Protected Infrastructure: Explicit registers for energy, health, and water infrastructure with measurable penalties for strikes.
Displaced Participation: Electorate rules must explicitly include IDPs and refugees with accessible registration.
Secret Ballot: Integrity of the vote with credible anti-coercion enforcement.
Audit Authority: Reconstruction governance with independent audits, debarment authority, and public dashboards.
Leverage and Incentives (What to Seek)
Verification-Tied Incentives: Conditional aid and adjustments tied to verifiable compliance, not "good faith."
Enforceable Access Rights: Security arrangements that grant monitors immediate access to incident sites.

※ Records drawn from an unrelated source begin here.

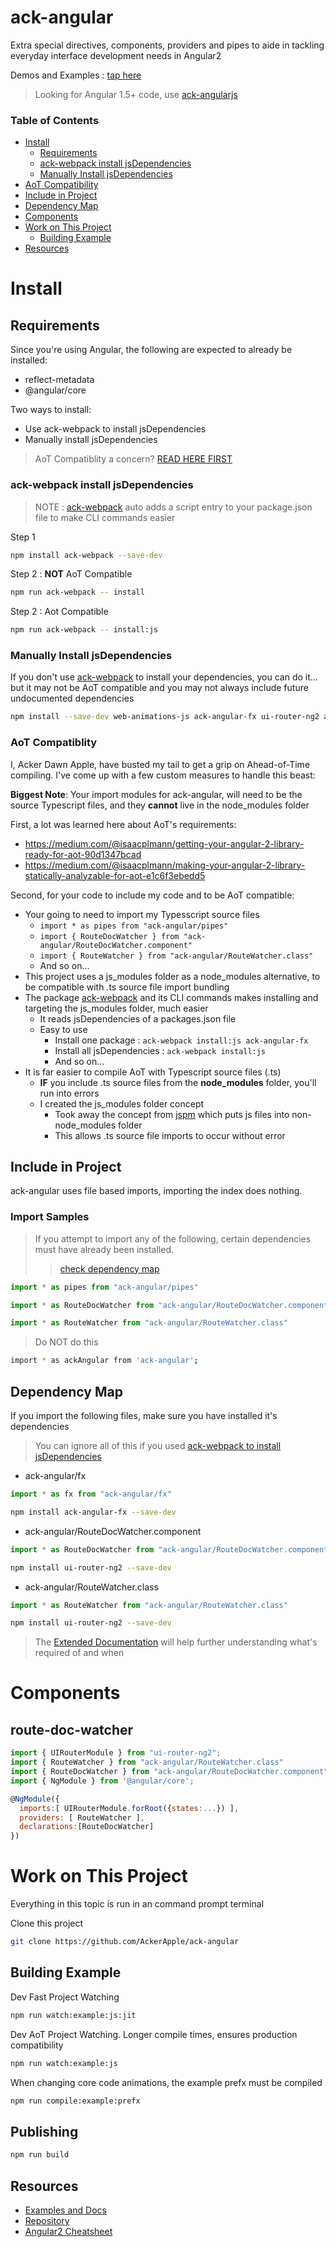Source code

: # ack-angular
Extra special directives, components, providers and pipes to aide in tackling everyday interface development needs in Angular2

Demos and Examples : [tap here](https://ackerapple.github.io/ack-angular/)

> Looking for Angular 1.5+ code, use [ack-angularjs](https://github.com/AckerApple/ack-angularjs)

### Table of Contents
- [Install](#install)
  - [Requirements](#requirements)
  - [ack-webpack install jsDependencies](#ack-webpack-install-jsdependencies)
  - [Manually Install jsDependencies](#manually-install-jsdependencies)
- [AoT Compatibility](#aot-compatiblity)
- [Include in Project](#include-in-project)
- [Dependency Map](#dependency-map)
- [Components](#components)
- [Work on This Project](#work-on-this-project)
  - [Building Example](#building-example)
- [Resources](#install)

# Install

## Requirements
Since you're using Angular, the following are expected to already be installed:

- reflect-metadata
- @angular/core

Two ways to install:

- Use ack-webpack to install jsDependencies
- Manually install jsDependencies

> AoT Compatiblity a concern? [READ HERE FIRST](#aot-compatiblity)

### ack-webpack install jsDependencies

> NOTE : [ack-webpack](https://www.npmjs.com/package/ack-webpack) auto adds a script entry to your package.json file to make CLI commands easier

Step 1
```bash
npm install ack-webpack --save-dev
```

Step 2 : **NOT** AoT Compatible
```bash
npm run ack-webpack -- install
```

Step 2 : Aot Compatible
```bash
npm run ack-webpack -- install:js
```


### Manually Install jsDependencies
If you don't use [ack-webpack](https://www.npmjs.com/package/ack-webpack) to install your dependencies, you can do it... but it may not be AoT compatible and you may not always include future undocumented dependencies

```bash
npm install --save-dev web-animations-js ack-angular-fx ui-router-ng2 ack-angular
```

### AoT Compatiblity
I, Acker Dawn Apple, have busted my tail to get a grip on Ahead-of-Time compiling. I've come up with a few custom measures to handle this beast:

**Biggest Note**: Your import modules for ack-angular, will need to be the source Typescript files, and they **cannot** live in the node_modules folder

First, a lot was learned here about AoT's requirements:
- https://medium.com/@isaacplmann/getting-your-angular-2-library-ready-for-aot-90d1347bcad
- https://medium.com/@isaacplmann/making-your-angular-2-library-statically-analyzable-for-aot-e1c6f3ebedd5

Second, for your code to include my code and to be AoT compatible:
- Your going to need to import my Typesscript source files
  - `import * as pipes from "ack-angular/pipes"`
  - `import { RouteDocWatcher } from "ack-angular/RouteDocWatcher.component"`
  - `import { RouteWatcher } from "ack-angular/RouteWatcher.class"`
  - And so on...
- This project uses a js_modules folder as a node_modules alternative, to be compatible with .ts source file import bundling
- The package [ack-webpack](https://www.npmjs.com/package/ack-webpack) and its CLI commands makes installing and targeting the js_modules folder, much easier
  - It reads jsDependencies of a packages.json file
  - Easy to use
    - Install one package : `ack-webpack install:js ack-angular-fx`
    - Install all jsDependencies : `ack-webpack install:js`
    - And so on...
- It is far easier to compile AoT with Typescript source files (.ts)
  - **IF** you include .ts source files from the **node_modules** folder, you'll run into errors
  - I created the js_modules folder concept
    - Took away the concept from [jspm](https://www.npmjs.com/package/jspm) which puts js files into non-node_modules folder
    - This allows .ts source file imports to occur without error

## Include in Project
ack-angular uses file based imports, importing the index does nothing.


### Import Samples

> If you attempt to import any of the following, certain dependencies must have already been installed.
>> [check dependency map](#dependency-map)

```javascript
import * as pipes from "ack-angular/pipes"

import * as RouteDocWatcher from "ack-angular/RouteDocWatcher.component"

import * as RouteWatcher from "ack-angular/RouteWatcher.class"
```

> Do NOT do this
```bash
import * as ackAngular from 'ack-angular';
```

## Dependency Map
If you import the following files, make sure you have installed it's dependencies

> You can ignore all of this if you used [ack-webpack to install jsDependencies](#ack-webpack-install-jsdependencies)

- ack-angular/fx
```javascript
import * as fx from "ack-angular/fx"
```
```bash
npm install ack-angular-fx --save-dev
```
- ack-angular/RouteDocWatcher.component
```javascript
import * as RouteDocWatcher from "ack-angular/RouteDocWatcher.component"
```
```bash
npm install ui-router-ng2 --save-dev
```
- ack-angular/RouteWatcher.class
```javascript
import * as RouteWatcher from "ack-angular/RouteWatcher.class"
```
```bash
npm install ui-router-ng2 --save-dev
```

> The [Extended Documentation](https://ackerapple.github.io/ack-angular/) will help further understanding what's required of and when

# Components

## route-doc-watcher
```javascript
import { UIRouterModule } from "ui-router-ng2";
import { RouteWatcher } from "ack-angular/RouteWatcher.class"
import { RouteDocWatcher } from "ack-angular/RouteDocWatcher.component"
import { NgModule } from '@angular/core';

@NgModule({
  imports:[ UIRouterModule.forRoot({states:...}) ],
  providers: [ RouteWatcher ],
  declarations:[RouteDocWatcher]
})
```

# Work on This Project
Everything in this topic is run in an command prompt terminal

Clone this project
```bash
git clone https://github.com/AckerApple/ack-angular
```

## Building Example

Dev Fast Project Watching
```bash
npm run watch:example:js:jit
```

Dev AoT Project Watching. Longer compile times, ensures production compatibility
```bash
npm run watch:example:js
```

When changing core code animations, the example prefx must be compiled
```bash
npm run compile:example:prefx
```

## Publishing

```bash
npm run build
```


## Resources
- [Examples and Docs](https://ackerapple.github.io/ack-angular/)
- [Repository](https://github.com/AckerApple/ack-angular)
- [Angular2 Cheatsheet](https://angular.io/docs/ts/latest/guide/cheatsheet.html)

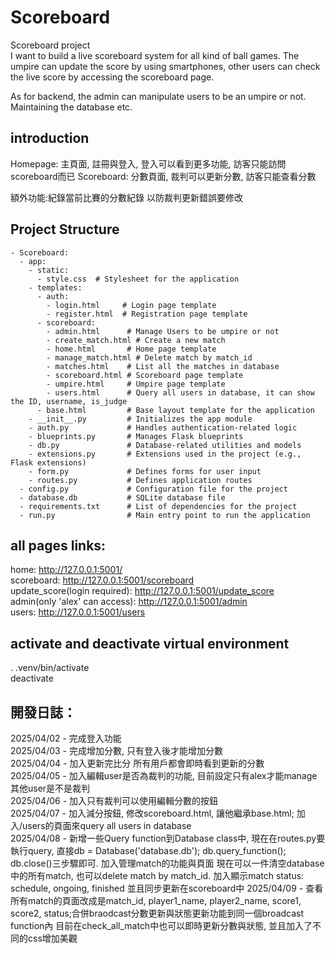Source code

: # Scoreboard
Scoreboard project  
I want to build a live scoreboard system for all kind of ball games. The umpire can 
update the score by using smartphones, other users can check the live score by accessing 
the scoreboard page.  
  
As for backend, the admin can manipulate users to be an umpire or not. Maintaining the 
database etc.

## introduction
Homepage: 主頁面, 註冊與登入, 登入可以看到更多功能, 訪客只能訪問scoreboard而已
Scoreboard: 分數頁面, 裁判可以更新分數, 訪客只能查看分數

額外功能:紀錄當前比賽的分數紀錄 以防裁判更新錯誤要修改

## Project Structure
```
- Scoreboard:
  - app:
    - static:
      - style.css  # Stylesheet for the application
    - templates:
      - auth:
        - login.html     # Login page template
        - register.html  # Registration page template
      - scoreboard:
        - admin.html      # Manage Users to be umpire or not
        - create_match.html # Create a new match
        - home.html       # Home page template
        - manage_match.html # Delete match by match_id
        - matches.html    # List all the matches in database
        - scoreboard.html # Scoreboard page template
        - umpire.html     # Umpire page template
        - users.html      # Query all users in database, it can show the ID, username, is_judge
      - base.html         # Base layout template for the application
    - __init__.py         # Initializes the app module
    - auth.py             # Handles authentication-related logic
    - blueprints.py       # Manages Flask blueprints
    - db.py               # Database-related utilities and models
    - extensions.py       # Extensions used in the project (e.g., Flask extensions)
    - form.py             # Defines forms for user input
    - routes.py           # Defines application routes
  - config.py             # Configuration file for the project
  - database.db           # SQLite database file
  - requirements.txt      # List of dependencies for the project
  - run.py                # Main entry point to run the application

```

## all pages links:
home: http://127.0.0.1:5001/  
scoreboard: http://127.0.0.1:5001/scoreboard  
update_score(login required): http://127.0.0.1:5001/update_score  
admin(only 'alex' can access): http://127.0.0.1:5001/admin  
users: http://127.0.0.1:5001/users 

## activate and deactivate virtual environment
. .venv/bin/activate  
deactivate

## 開發日誌：
2025/04/02 - 完成登入功能  
2025/04/03 - 完成增加分數, 只有登入後才能增加分數  
2025/04/04 - 加入更新完比分 所有用戶都會即時看到更新的分數  
2025/04/05 - 加入編輯user是否為裁判的功能, 目前設定只有alex才能manage其他user是不是裁判  
2025/04/06 - 加入只有裁判可以使用編輯分數的按鈕  
2025/04/07 - 加入減分按鈕, 修改scoreboard.html, 讓他繼承base.html; 加入/users的頁面來query all users in database  
2025/04/08 - 新增一些Query function到Database class中, 現在在routes.py要執行query, 直接db = Database('database.db'); db.query_function(); db.close()三步驟即可. 加入管理match的功能與頁面 現在可以一件清空database中的所有match, 也可以delete match by match_id. 加入顯示match status: schedule, ongoing, finished 並且同步更新在scoreboard中
2025/04/09 - 查看所有match的頁面改成是match_id, player1_name, player2_name, score1, score2, status;合併braodcast分數更新與狀態更新功能到同一個broadcast function內
目前在check_all_match中也可以即時更新分數與狀態, 並且加入了不同的css增加美觀  
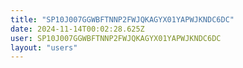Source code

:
 ```yaml
---
title: "SP10J007GGWBFTNNP2FWJQKAGYX01YAPWJKNDC6DC"
date: 2024-11-14T00:02:28.625Z
user: SP10J007GGWBFTNNP2FWJQKAGYX01YAPWJKNDC6DC
layout: "users"
---
```

    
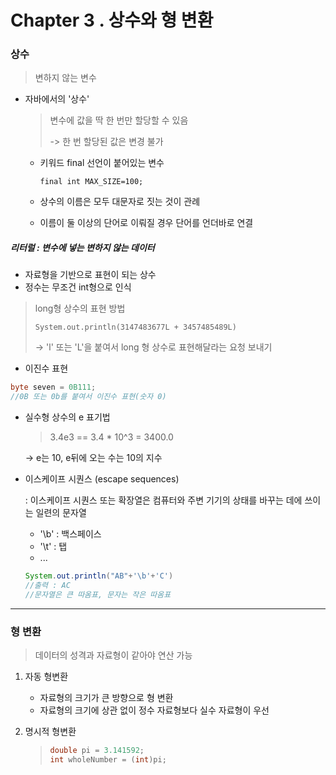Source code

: # Chapter 3 . 상수와 형 변환

### 상수

> 변하지 않는 변수



+ 자바에서의 '상수'

  > 변수에 값을 딱 한 번만 할당할 수 있음
  >
  > -> 한 번 할당된 값은 변경 불가

  + 키워드 final 선언이 붙어있는 변수

    `final int MAX_SIZE=100;`

  + 상수의 이름은 모두 대문자로 짓는 것이 관례

  + 이름이 둘 이상의 단어로 이뤄질 경우 단어를 언더바로 연결



##### 리터럴 : 변수에 넣는 변하지 않는 데이터

+ 자료형을 기반으로 표현이 되는 상수
+ 정수는 무조건 int형으로 인식



> long형 상수의 표현 방법
>
> `System.out.println(3147483677L + 3457485489L)`
>
> -> 'l' 또는 'L'을 붙여서 long 형 상수로 표현해달라는 요청 보내기



+ 이진수 표현

```java
byte seven = 0B111;
//0B 또는 0b를 붙여서 이진수 표현(숫자 0)
```



+ 실수형 상수의 e 표기법

  > 3.4e3 == 3.4 * 10^3 = 3400.0

  -> e는 10, e뒤에 오는 수는 10의 지수



+ 이스케이프 시퀀스 (escape sequences)

  : 이스케이프 시퀀스 또는 확장열은 컴퓨터와 주변 기기의 상태를 바꾸는 데에 쓰이는 일련의 문자열

  + '\b' : 백스페이스
  + '\t' : 탭 
  + ...

  ```java
  System.out.println("AB"+'\b'+'C')
  //출력 : AC
  //문자열은 큰 따옴표, 문자는 작은 따옴표
  ```

  

____



### 형 변환

> 데이터의 성격과 자료형이 같아야 연산 가능

1. 자동 형변환

   + 자료형의 크기가 큰 방향으로 형 변환
   + 자료형의 크기에 상관 없이 정수 자료형보다 실수 자료형이 우선

2. 명시적 형변환

   > ```java
   > double pi = 3.141592;
   > int wholeNumber = (int)pi; 
   > ```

Integrity Gates: Funding tranches (such as the Ukraine Facility) tied to audit results and milestone verification.
Rollback Clauses: Clear mechanisms to reverse benefits if monitoring is obstructed or ceasefire terms are violated.
Operational Responsibilities
What must be prepared for implementation:
1. Freeze
Designate liaison structures for 24/7 deconfliction channels.
Support monitor deployment logistics and security access.
Publish registers of protected infrastructure and urgent repair priorities.
Prepare incident reporting interfaces for rapid verification.
2. Vote
Establish/adapt legal authority for the legitimacy event (Domestic Approvals Gate).
Integrate voter rolls for displaced populations (coordinating with host countries).
Support observer deployment and mission security.
Stand up dispute resolution mechanisms with strictly enforced timelines.
3. Rebuild
Scale the DREAM (Digital Restoration Ecosystem for Accountable Management) for all projects.
Implement procurement standards aligned with EU and international norms.
Launch the transparency stack (Project Registry, Disbursement Ledger, Audit Cadence).
Empower anti-corruption bodies (NABU/SAPO) with debarment and clawback authority.
Verification Demands (What to Insist On)
Incident Rubric: Clear classification (S1–S4) with a public publication policy.
Automatic Consequences: Pre-defined penalties for monitor obstruction.
Version-Locked Rules: Published Vote rulebook that cannot be changed once the window opens.
Independent Audit: Third-party access to raw evidence for both elections and reconstruction.
Open Reporting: Real-time dashboards for reconstruction spending and progress.